■ ENTRIES SHOWN
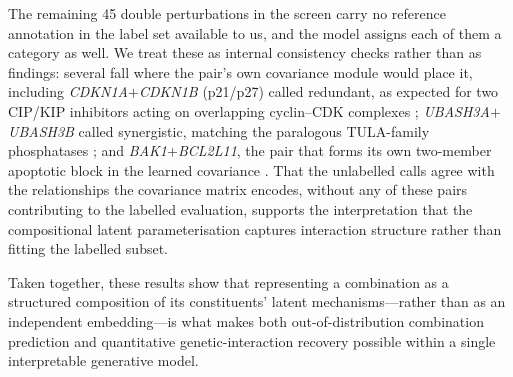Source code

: The remaining 45 double perturbations in the screen carry no reference annotation in the label set
available to us, and the model assigns each of them a category as well. We treat these as internal
consistency checks rather than as findings: several fall where the pair's own covariance module would
place it, including \textit{CDKN1A}$+$\textit{CDKN1B} (p21/p27) called redundant, as expected for two
CIP/KIP inhibitors acting on overlapping cyclin--CDK complexes \cite{sherr1999cdk};
\textit{UBASH3A}$+$\textit{UBASH3B} called synergistic, matching the paralogous
TULA-family phosphatases \cite{tsygankov2013tula}; and \textit{BAK1}$+$\textit{BCL2L11}, the pair that
forms its own two-member apoptotic block in the learned covariance \cite{youle2008bcl2}. That the
unlabelled calls agree with the relationships the covariance matrix encodes, without any of these
pairs contributing to the labelled evaluation, supports the interpretation that the compositional
latent parameterisation captures interaction structure rather than fitting the labelled subset.

Taken together, these results show that representing a combination as a structured composition of its
constituents' latent mechanisms---rather than as an independent embedding---is what makes both
out-of-distribution combination prediction and quantitative genetic-interaction recovery possible
within a single interpretable generative model.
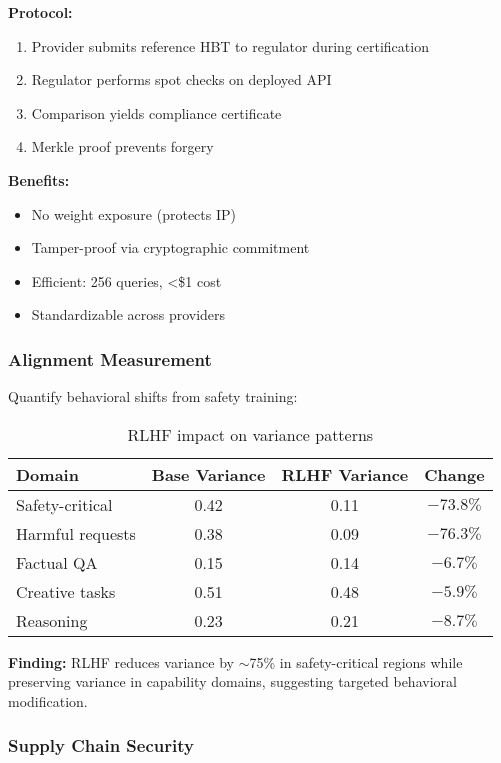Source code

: \documentclass[11pt,a4paper]{article}
\begin{document}
\textbf{Protocol:}
\begin{enumerate}
\item Provider submits reference HBT to regulator during certification
\item Regulator performs spot checks on deployed API
\item Comparison yields compliance certificate
\item Merkle proof prevents forgery
\end{enumerate}

\textbf{Benefits:}
\begin{itemize}
\item No weight exposure (protects IP)
\item Tamper-proof via cryptographic commitment
\item Efficient: 256 queries, \textless\$1 cost
\item Standardizable across providers
\end{itemize}

\subsubsection{Alignment Measurement}

Quantify behavioral shifts from safety training:

\begin{table}[h]
\centering
\caption{RLHF impact on variance patterns}
\label{tab:rlhf}
\begin{tabular}{lccc}
\toprule
Domain & Base Variance & RLHF Variance & Change \\
\midrule
Safety-critical & 0.42 & 0.11 & $-73.8\%$ \\
Harmful requests & 0.38 & 0.09 & $-76.3\%$ \\
Factual QA & 0.15 & 0.14 & $-6.7\%$ \\
Creative tasks & 0.51 & 0.48 & $-5.9\%$ \\
Reasoning & 0.23 & 0.21 & $-8.7\%$ \\
\bottomrule
\end{tabular}
\end{table}

\textbf{Finding:} RLHF reduces variance by $\sim$75\% in safety-critical regions while preserving variance in capability domains, suggesting targeted behavioral modification.

\subsubsection{Supply Chain Security}
\end{document}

■ TASK REQUIREMENTS
Write out the whole of the data exactly; the pictures stay out.

■ SOLUTION FOR THIS EXERCISE
Source code

: The remaining 45 double perturbations in the screen carry no reference annotation in the label set
available to us, and the model assigns each of them a category as well. We treat these as internal
consistency checks rather than as findings: several fall where the pair's own covariance module would
place it, including \textit{CDKN1A}$+$\textit{CDKN1B} (p21/p27) called redundant, as expected for two
CIP/KIP inhibitors acting on overlapping cyclin--CDK complexes \cite{sherr1999cdk};
\textit{UBASH3A}$+$\textit{UBASH3B} called synergistic, matching the paralogous
TULA-family phosphatases \cite{tsygankov2013tula}; and \textit{BAK1}$+$\textit{BCL2L11}, the pair that
forms its own two-member apoptotic block in the learned covariance \cite{youle2008bcl2}. That the
unlabelled calls agree with the relationships the covariance matrix encodes, without any of these
pairs contributing to the labelled evaluation, supports the interpretation that the compositional
latent parameterisation captures interaction structure rather than fitting the labelled subset.

Taken together, these results show that representing a combination as a structured composition of its
constituents' latent mechanisms---rather than as an independent embedding---is what makes both
out-of-distribution combination prediction and quantitative genetic-interaction recovery possible
within a single interpretable generative model.
Source code

: \documentclass[11pt,a4paper]{article}
\begin{document}
\textbf{Protocol:}
\begin{enumerate}
\item Provider submits reference HBT to regulator during certification
\item Regulator performs spot checks on deployed API
\item Comparison yields compliance certificate
\item Merkle proof prevents forgery
\end{enumerate}

\textbf{Benefits:}
\begin{itemize}
\item No weight exposure (protects IP)
\item Tamper-proof via cryptographic commitment
\item Efficient: 256 queries, \textless\$1 cost
\item Standardizable across providers
\end{itemize}

\subsubsection{Alignment Measurement}

Quantify behavioral shifts from safety training:

\begin{table}[h]
\centering
\caption{RLHF impact on variance patterns}
\label{tab:rlhf}
\begin{tabular}{lccc}
\toprule
Domain & Base Variance & RLHF Variance & Change \\
\midrule
Safety-critical & 0.42 & 0.11 & $-73.8\%$ \\
Harmful requests & 0.38 & 0.09 & $-76.3\%$ \\
Factual QA & 0.15 & 0.14 & $-6.7\%$ \\
Creative tasks & 0.51 & 0.48 & $-5.9\%$ \\
Reasoning & 0.23 & 0.21 & $-8.7\%$ \\
\bottomrule
\end{tabular}
\end{table}

\textbf{Finding:} RLHF reduces variance by $\sim$75\% in safety-critical regions while preserving variance in capability domains, suggesting targeted behavioral modification.

\subsubsection{Supply Chain Security}
\end{document}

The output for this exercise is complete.